In ultrasound imaging, the internal body is imaged by first transmitting an ultrasound wave towards an area of interest and then receiving the reflections generated as the wave passes through the internal body tissue at various depths. The ultrasound wave is typically generated and received using one or more ultrasound transducers. Imaging hardware and/or software within an imaging system stores the set of reflections, or echoes, received from each ultrasound transmission as an echogenic data sets, also referred to as an echo record or scan-line. This echogenic data set is used to generate a visual image displaying body features at various depths, the existence of which is correlated to time echoes are received and the echo's relative amplitude. Echoes received earlier in time are displayed as shallow features located close to the transducer, while echoes received later in time are shown as deeper features.
Certain portions in the body, such as bone, have a higher echogenicity than other, softer portions such as muscle or blood. These highly echogenic portions reflect more of the incident ultrasonic wave and create echoes having a greater amplitude than portions having a relatively low echogenicity. In the image, each echo is assigned a brightness value based on the level of the echo amplitude. This provides the viewer with additional information regarding the composition of the portions of the body located within the region of interest.
However, the ultrasound wave diminishes in amplitude, or attenuates, as it travels through the body tissue. As a result, the echoes generated by portions of the body located close to the transducer are relatively stronger than those generated at a greater distance from the transducer. If left uncorrected, the resulting image can incorrectly represent the objective echogenicity of the various body structures. An uncorrected image might even exhibit excessive brightness in the region close to the transducer, while leaving the rest of the image dark.
An example of an uncorrected ultrasound image 102 is depicted in FIG. 1A. This exemplary image 102 is representative of one obtained with an intravascular imaging device, such as a catheter and the like, placed within a blood vessel. Shown within the field 103 of image 102 is the catheter outer wall 104, a blood vessel wall 105 and various tissue features 106-108 in and around the vessel wall 105. Here, it can be seen that the vessel wall 105 is relatively brighter than the surrounding tissue features 106-108 due to the attenuation of the transmitted ultrasound signal.
To compensate for this, conventional ultrasound imaging systems employ special hardware and/or software in the signal path to multiply the amplitude of each incoming echo signal by a time-varying amplification factor that amplifies echoes to a greater degree the later in time that they are received. The operation of applying this time-varying amplification is often referred to as “Time Gain Compensation” or TGC. A manual TGC input interface (consisting of a number of sliding controls, one for each range of depths) is typically provided in ultrasound systems to allow the user to adjust the time-varying amplification to achieve a desired result. An example of a time-gain compensated ultrasound image 102′ is depicted in FIG. 1B. Here, it can be seen that the vessel wall 105 and the surrounding tissue features 106-108 all have comparable brightness levels as a result of the TGC.

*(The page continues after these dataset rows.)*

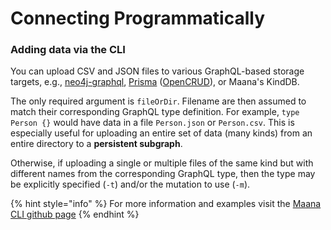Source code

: # Connecting Programmatically

### Adding data via the CLI

You can upload CSV and JSON files to various GraphQL-based storage targets, e.g., [neo4j-graphql](https://github.com/neo4j-graphql), [Prisma](https://github.com/prismagraphql/prisma) \([OpenCRUD](https://www.opencrud.org/)\), or Maana's KindDB.

The only required argument is `fileOrDir`. Filename are then assumed to match their corresponding GraphQL type definition. For example, `type Person {}` would have data in a file `Person.json` or `Person.csv`. This is especially useful for uploading an entire set of data \(many kinds\) from an entire directory to a **persistent subgraph**.

Otherwise, if uploading a single or multiple files of the same kind but with different names from the corresponding GraphQL type, then the type may be explicitly specified \(`-t`\) and/or the mutation to use \(`-m`\).

{% hint style="info" %}
For more information and examples visit the [Maana CLI github page](https://github.com/maana-io/q-cli) 
{% endhint %}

Recently, an automatic TGC technique was proposed in U.S. Pat. No. 6,743,174 entitled “Ultrasonic diagnostic imaging system with automatically controlled contrast and brightness,” which is fully incorporated herein by reference. This technique, targeted for use with an external ultrasound device, allows a user to time-gain compensate an image without having to manually adjust the gain levels for each depth. However, this technique still requires user-initiated input to initialize the TGC settings and therefore is not fully automatic. Also, this technique relies on predetermined gain levels stored in memory to serve as baseline gain values. Only after these predetermined gain values are applied does the technique attempt to determine what additional correction is necessary. Furthermore, this technique can only determine one gain value for each depth in the image and is incapable of determining a gain value for each depth along the individual scan-lines within the image.
Accordingly, improved automatic TCG systems and methods are needed that can overcome the shortcomings of conventional techniques while at the same time providing greater performance.